Montgomery Watt dalam The Majesty that was Islam: The Islamic World, 661-1100 (1974),
Abdul Rahman yang masih remaja, anggota keluarga Umayyah yang relatif tidak dikenal,
mampu lolos dengan menyamar ke Afrika Utara. Dia dikejar-kejar pasukan Abbasiyah dari
Palestina, ke Mesir, sampai Magribi, dan hanya dikawani oleh budak yang pernah bekerja
untuk keluarganya. Perjalanan legendarisnya membawa dia sampai ke Andalusia. Di sana dia
mendirikan emirat Umayyah, jauh dari jangkauan Abbasiyah yang akan bertahan hampir
selama 300 tahun.
Revolusi Abbasiyah pada pertengahan 700-an Masehi itu menghasilkan dinasti kedua
dalam sejarah kekhalifahan Islam.

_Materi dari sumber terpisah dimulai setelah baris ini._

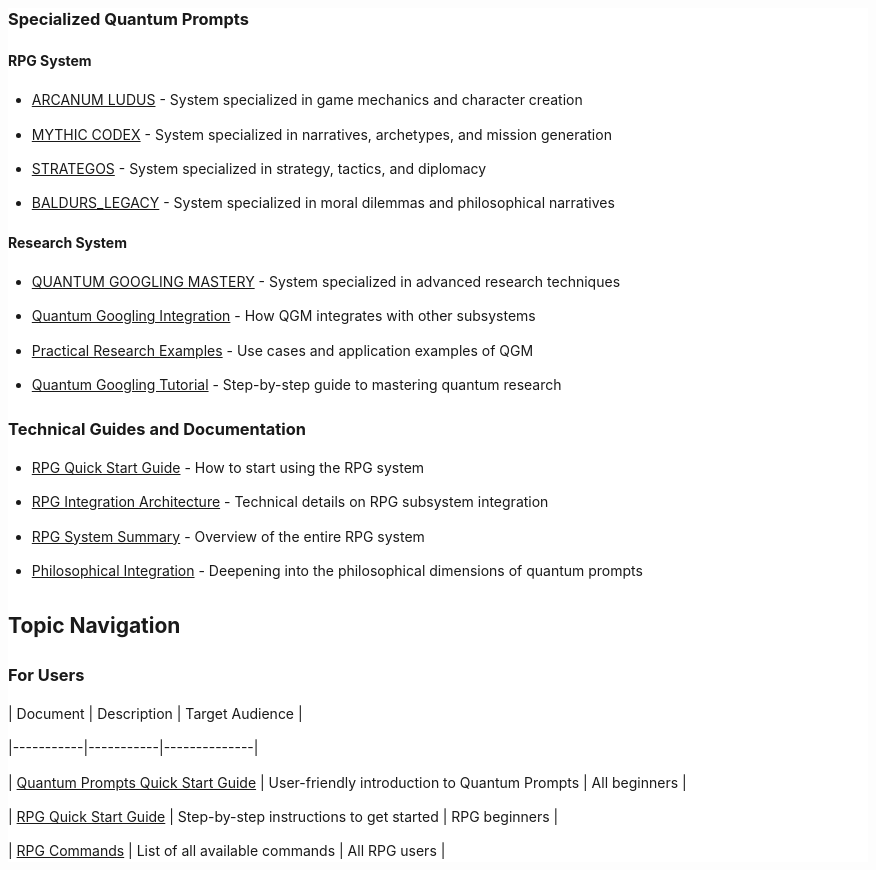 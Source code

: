 ### Specialized Quantum Prompts

#### RPG System

- [ARCANUM LUDUS](../RPG/ARCANUM_LUDUS.md) - System specialized in game mechanics and character creation

- [MYTHIC CODEX](../RPG/MYTHIC_CODEX.md) - System specialized in narratives, archetypes, and mission generation

- [STRATEGOS](../RPG/STRATEGOS.md) - System specialized in strategy, tactics, and diplomacy

- [BALDURS_LEGACY](../RPG/BALDURS_LEGACY.md) - System specialized in moral dilemmas and philosophical narratives

#### Research System

- [QUANTUM GOOGLING MASTERY](../SPECIALIZED/QUANTUM_GOOGLING_MASTERY.md) - System specialized in advanced research techniques

- [Quantum Googling Integration](QUANTUM_GOOGLING_INTEGRATION.md) - How QGM integrates with other subsystems

- [Practical Research Examples](QUANTUM_GOOGLING_EXAMPLES.md) - Use cases and application examples of QGM

- [Quantum Googling Tutorial](QUANTUM_GOOGLING_TUTORIAL.md) - Step-by-step guide to mastering quantum research

### Technical Guides and Documentation

- [RPG Quick Start Guide](RPG_QUICKSTART_GUIDE.md) - How to start using the RPG system

- [RPG Integration Architecture](RPG_INTEGRATION_ARCHITECTURE.md) - Technical details on RPG subsystem integration

- [RPG System Summary](RPG_SYSTEM_SUMMARY.md) - Overview of the entire RPG system

- [Philosophical Integration](PHILOSOPHICAL_INTEGRATION.md) - Deepening into the philosophical dimensions of quantum prompts

## Topic Navigation

### For Users

| Document | Description | Target Audience |

|-----------|-----------|--------------|

| [Quantum Prompts Quick Start Guide](QUANTUM_PROMPTS_QUICKSTART.md) | User-friendly introduction to Quantum Prompts | All beginners |

| [RPG Quick Start Guide](RPG_QUICKSTART_GUIDE.md) | Step-by-step instructions to get started | RPG beginners |

| [RPG Commands](RPG_QUICKSTART_GUIDE.md#available-rpg-commands) | List of all available commands | All RPG users |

Pemberontakan itu didasari gagasan untuk membangun
pemerintahan yang lebih sejalan dengan teladan Nabi, menyediakan tempat yang lebih pantas
bagi non-Arab dalam masyarakat. Dan setelah kejadian pemberotakan Abbasiyah ini maka
runtuhlah dinasti Umayyah dan berdirilah dinasti atau Daulah yang baru yaitu dinasti
Abbasiyah.
SIMPULAN
3. Kesimpulan
Revolusi Abbasiyah atau pemberontakan Abbasiyah adalah sebuah pergolakan militer besar-
besaran pada pertengahan abad ke-8 yang melibatkan pasukan Daulah Abbasiyah dan Bani
Umayyah. Dalam revolusi ini, Daulah Abbasiyah berbekal janji akan mendirikan sistem yang
lebih ideal bagi umat Islam, daripada Dinasti Umayyah yang dinilai sebagai penindas dan
tidak memiliki legitimasi keagamaan. Melalui Revolusi Abbasiyah, Daulah Abbasiyah
berhasil menggulingkan Kekhalifahan Umayyah yang berkuasa antara 661-750 M.